TASK TO COMPLETE – What you return must match the records exactly, with every line included.

THE INPUT –
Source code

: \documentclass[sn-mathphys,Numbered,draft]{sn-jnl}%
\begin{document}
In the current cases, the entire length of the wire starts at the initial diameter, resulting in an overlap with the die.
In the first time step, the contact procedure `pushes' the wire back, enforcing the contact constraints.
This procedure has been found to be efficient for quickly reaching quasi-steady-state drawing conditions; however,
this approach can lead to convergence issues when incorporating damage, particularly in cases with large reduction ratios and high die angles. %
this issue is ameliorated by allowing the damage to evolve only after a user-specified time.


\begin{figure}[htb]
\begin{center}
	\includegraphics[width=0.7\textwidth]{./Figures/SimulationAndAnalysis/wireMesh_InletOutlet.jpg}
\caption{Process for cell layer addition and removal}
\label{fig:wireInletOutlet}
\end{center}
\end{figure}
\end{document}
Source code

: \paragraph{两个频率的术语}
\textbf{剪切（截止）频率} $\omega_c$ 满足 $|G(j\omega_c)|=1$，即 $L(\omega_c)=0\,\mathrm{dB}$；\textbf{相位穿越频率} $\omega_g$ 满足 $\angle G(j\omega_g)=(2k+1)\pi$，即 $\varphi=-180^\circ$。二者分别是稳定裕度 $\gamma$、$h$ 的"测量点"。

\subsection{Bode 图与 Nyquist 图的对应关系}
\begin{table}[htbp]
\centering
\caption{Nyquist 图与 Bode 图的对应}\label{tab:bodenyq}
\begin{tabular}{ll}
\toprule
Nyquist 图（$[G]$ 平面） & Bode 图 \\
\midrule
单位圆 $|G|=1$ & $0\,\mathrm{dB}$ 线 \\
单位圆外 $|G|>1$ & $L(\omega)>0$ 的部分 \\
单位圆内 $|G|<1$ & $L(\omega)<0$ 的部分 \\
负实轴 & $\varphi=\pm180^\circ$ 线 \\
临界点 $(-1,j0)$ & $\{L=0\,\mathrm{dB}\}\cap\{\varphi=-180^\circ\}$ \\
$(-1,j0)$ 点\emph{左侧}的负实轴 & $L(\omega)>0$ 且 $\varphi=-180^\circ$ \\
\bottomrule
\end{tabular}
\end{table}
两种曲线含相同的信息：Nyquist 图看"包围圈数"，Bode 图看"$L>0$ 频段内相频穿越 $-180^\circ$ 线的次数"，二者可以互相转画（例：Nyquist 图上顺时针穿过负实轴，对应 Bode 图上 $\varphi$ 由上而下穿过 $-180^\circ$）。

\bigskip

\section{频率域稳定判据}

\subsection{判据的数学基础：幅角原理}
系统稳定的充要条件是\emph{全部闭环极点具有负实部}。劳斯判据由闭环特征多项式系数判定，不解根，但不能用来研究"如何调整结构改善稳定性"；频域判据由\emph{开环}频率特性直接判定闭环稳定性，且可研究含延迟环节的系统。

ANSWER TO THIS TASK –
Source code

: \documentclass[sn-mathphys,Numbered,draft]{sn-jnl}%
\begin{document}
In the current cases, the entire length of the wire starts at the initial diameter, resulting in an overlap with the die.
In the first time step, the contact procedure `pushes' the wire back, enforcing the contact constraints.
This procedure has been found to be efficient for quickly reaching quasi-steady-state drawing conditions; however,
this approach can lead to convergence issues when incorporating damage, particularly in cases with large reduction ratios and high die angles. %
this issue is ameliorated by allowing the damage to evolve only after a user-specified time.


\begin{figure}[htb]
\begin{center}
	\includegraphics[width=0.7\textwidth]{./Figures/SimulationAndAnalysis/wireMesh_InletOutlet.jpg}
\caption{Process for cell layer addition and removal}
\label{fig:wireInletOutlet}
\end{center}
\end{figure}
\end{document}
Source code

: \paragraph{两个频率的术语}
\textbf{剪切（截止）频率} $\omega_c$ 满足 $|G(j\omega_c)|=1$，即 $L(\omega_c)=0\,\mathrm{dB}$；\textbf{相位穿越频率} $\omega_g$ 满足 $\angle G(j\omega_g)=(2k+1)\pi$，即 $\varphi=-180^\circ$。二者分别是稳定裕度 $\gamma$、$h$ 的"测量点"。

\subsection{Bode 图与 Nyquist 图的对应关系}
\begin{table}[htbp]
\centering
\caption{Nyquist 图与 Bode 图的对应}\label{tab:bodenyq}
\begin{tabular}{ll}
\toprule
Nyquist 图（$[G]$ 平面） & Bode 图 \\
\midrule
单位圆 $|G|=1$ & $0\,\mathrm{dB}$ 线 \\
单位圆外 $|G|>1$ & $L(\omega)>0$ 的部分 \\
单位圆内 $|G|<1$ & $L(\omega)<0$ 的部分 \\
负实轴 & $\varphi=\pm180^\circ$ 线 \\
临界点 $(-1,j0)$ & $\{L=0\,\mathrm{dB}\}\cap\{\varphi=-180^\circ\}$ \\
$(-1,j0)$ 点\emph{左侧}的负实轴 & $L(\omega)>0$ 且 $\varphi=-180^\circ$ \\
\bottomrule
\end{tabular}
\end{table}
两种曲线含相同的信息：Nyquist 图看"包围圈数"，Bode 图看"$L>0$ 频段内相频穿越 $-180^\circ$ 线的次数"，二者可以互相转画（例：Nyquist 图上顺时针穿过负实轴，对应 Bode 图上 $\varphi$ 由上而下穿过 $-180^\circ$）。

\bigskip

\section{频率域稳定判据}

\subsection{判据的数学基础：幅角原理}
系统稳定的充要条件是\emph{全部闭环极点具有负实部}。劳斯判据由闭环特征多项式系数判定，不解根，但不能用来研究"如何调整结构改善稳定性"；频域判据由\emph{开环}频率特性直接判定闭环稳定性，且可研究含延迟环节的系统。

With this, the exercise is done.